Common causes of acquired fibrinogen deficiency include excessive blood loss (for example during major trauma, surgery and postpartum haemorrhage), haemodilution (during massive transfusion), consumptive coagulopathies (disseminated intravascular coagulation and hyperfibrinolysis) and end stage liver disease (Fries & Martini, 2010; Besser & MacDonald, 2016) (Figure 7).
Acquired fibrinogen deficiency is a lot more complex than congenital fibrinogen deficiency. Congenital fibrinogen deficiency is associated directly with defects in fibrinogen protein synthesis, secretion or quality whilst other coagulation factors function normally. In acquired fibrinogen deficiency, fibrinogen is often associated with multiple factor deficiencies as well as pathophysiologic conditions such as shock, fibrinolysis, hypothermia and acidosis (Maegele et al., 2017). Indeed, traumatic coagulopathy (TC) together with acidosis and hypothermia is often referred to as the ‘lethal triad’ of death which is further aggravated by further accumulation of coagulation factor deficits, termed trauma induced coagulopathy (TIC) (Maegele et al., 2017). Diagnosis and treatment of acquired fibrinogen deficiency is subsequently more complex and difficult.

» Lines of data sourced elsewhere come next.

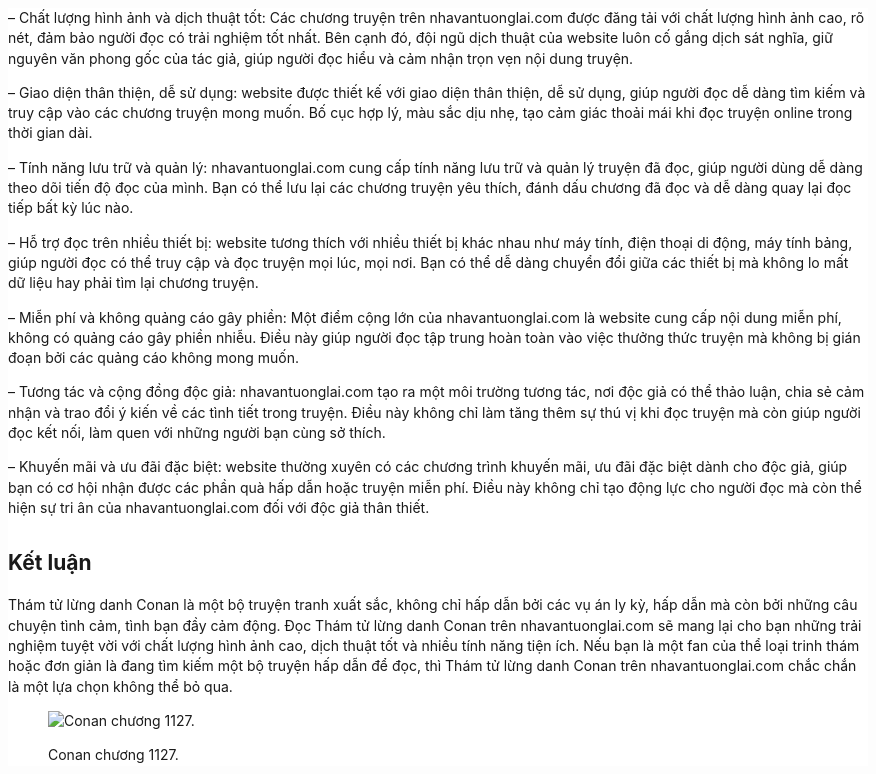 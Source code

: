 – Chất lượng hình ảnh và dịch thuật tốt: Các chương truyện trên nhavantuonglai.com được đăng tải với chất lượng hình ảnh cao, rõ nét, đảm bảo người đọc có trải nghiệm tốt nhất. Bên cạnh đó, đội ngũ dịch thuật của website luôn cố gắng dịch sát nghĩa, giữ nguyên văn phong gốc của tác giả, giúp người đọc hiểu và cảm nhận trọn vẹn nội dung truyện.

– Giao diện thân thiện, dễ sử dụng: website được thiết kế với giao diện thân thiện, dễ sử dụng, giúp người đọc dễ dàng tìm kiếm và truy cập vào các chương truyện mong muốn. Bố cục hợp lý, màu sắc dịu nhẹ, tạo cảm giác thoải mái khi đọc truyện online trong thời gian dài.

– Tính năng lưu trữ và quản lý: nhavantuonglai.com cung cấp tính năng lưu trữ và quản lý truyện đã đọc, giúp người dùng dễ dàng theo dõi tiến độ đọc của mình. Bạn có thể lưu lại các chương truyện yêu thích, đánh dấu chương đã đọc và dễ dàng quay lại đọc tiếp bất kỳ lúc nào.

– Hỗ trợ đọc trên nhiều thiết bị: website tương thích với nhiều thiết bị khác nhau như máy tính, điện thoại di động, máy tính bảng, giúp người đọc có thể truy cập và đọc truyện mọi lúc, mọi nơi. Bạn có thể dễ dàng chuyển đổi giữa các thiết bị mà không lo mất dữ liệu hay phải tìm lại chương truyện.

– Miễn phí và không quảng cáo gây phiền: Một điểm cộng lớn của nhavantuonglai.com là website cung cấp nội dung miễn phí, không có quảng cáo gây phiền nhiễu. Điều này giúp người đọc tập trung hoàn toàn vào việc thưởng thức truyện mà không bị gián đoạn bởi các quảng cáo không mong muốn.

– Tương tác và cộng đồng độc giả: nhavantuonglai.com tạo ra một môi trường tương tác, nơi độc giả có thể thảo luận, chia sẻ cảm nhận và trao đổi ý kiến về các tình tiết trong truyện. Điều này không chỉ làm tăng thêm sự thú vị khi đọc truyện mà còn giúp người đọc kết nối, làm quen với những người bạn cùng sở thích.

– Khuyến mãi và ưu đãi đặc biệt: website thường xuyên có các chương trình khuyến mãi, ưu đãi đặc biệt dành cho độc giả, giúp bạn có cơ hội nhận được các phần quà hấp dẫn hoặc truyện miễn phí. Điều này không chỉ tạo động lực cho người đọc mà còn thể hiện sự tri ân của nhavantuonglai.com đối với độc giả thân thiết.

## Kết luận

Thám tử lừng danh Conan là một bộ truyện tranh xuất sắc, không chỉ hấp dẫn bởi các vụ án ly kỳ, hấp dẫn mà còn bởi những câu chuyện tình cảm, tình bạn đầy cảm động. Đọc Thám tử lừng danh Conan trên nhavantuonglai.com sẽ mang lại cho bạn những trải nghiệm tuyệt vời với chất lượng hình ảnh cao, dịch thuật tốt và nhiều tính năng tiện ích. Nếu bạn là một fan của thể loại trinh thám hoặc đơn giản là đang tìm kiếm một bộ truyện hấp dẫn để đọc, thì Thám tử lừng danh Conan trên nhavantuonglai.com chắc chắn là một lựa chọn không thể bỏ qua.

<figure><img src="https://data.nhavantuonglai.com/image/illustrations/cover-nhavantuonglai-com-0427.jpg" alt="Conan chương 1127." title="Conan chương 1127." height=100% width=100%><figcaption><p>Conan chương 1127.</p></figcaption></figure>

Consumptive coagulopathy, sometimes referred to as disseminated intravascular coagulation (DIC), is usually associated with an unusually high level of activation in the coagulation system and involves dysregulation of both procoagulants and anticoagulants. The outcome is the depletion of factors required for coagulation completion, one of which is fibrinogen. The measurable outcome of DIC varies according to the trigger factor, which can include sepsis, cancer, trauma and hepatic or obstetric disorders. It is important to note that in some scenarios, fibrinogen levels may remain in the normal range; however, it is unable to play its role in coagulation as a result of other consumptive complications related to DIC (Venugopal, 2014). It is therefore important to measure not only fibrinogen levels, but also other markers of clot formation in the diagnosis of DIC.
Fibrinolysis is the normal process for clearing blood clots once they are no longer needed. In the case of hyperfibrinolysis, blood clots are cleared too efficiently, thus preventing adequate platelet aggregation and clot establishment. It is often caused by high plasmin levels, a key factor responsible for the degradation of fibrin. Hyperfibrinolysis leads to increased bleeding and has been observed in patients of liver disease, trauma and surgical procedures (Teufelsbauer et al., 1992; Palmer et al., 1995; Ferro et al., 2009; Theusinger et al., 2011).
Extensive fluid replacement with red blood cells and intravenous fluids that do not have platelets or coagulant factors can lead to the dilution of both pro- and anticoagulants. This leads to a loss of coagulation regulation and is frequently observed with massive transfusions. The outcome is the onset of thrombocytopenia (low blood platelet count) and fibrinogen levels below 1.5 g/L after a 1–1.5 blood volume replacement (JPAC Transfusion Handbook, 2014).
A major haemorrhage can be defined by speed of bleeding (150 mL/minute) and volume of blood lost; either one blood volume (approximately 70 mL/kg in an adult) within 24 hours or 50% total volume in less than 3 hours. It is characterised by a systolic blood pressure of less than 90 mm Hg or a heart rate of more than 110 beats/minute (JPAC Transfusion Handbook, 2014). Notably, the amount and cause of bleeding is influenced by various patient-specific factors and diagnosis must be interpreted in the context of the individual clinical scenario (JPAC Transfusion Handbook, 2014). The importance of fibrinogen levels in major blood loss has been extensively studied, particularly in cardiac surgery and postpartum haemorrhaging.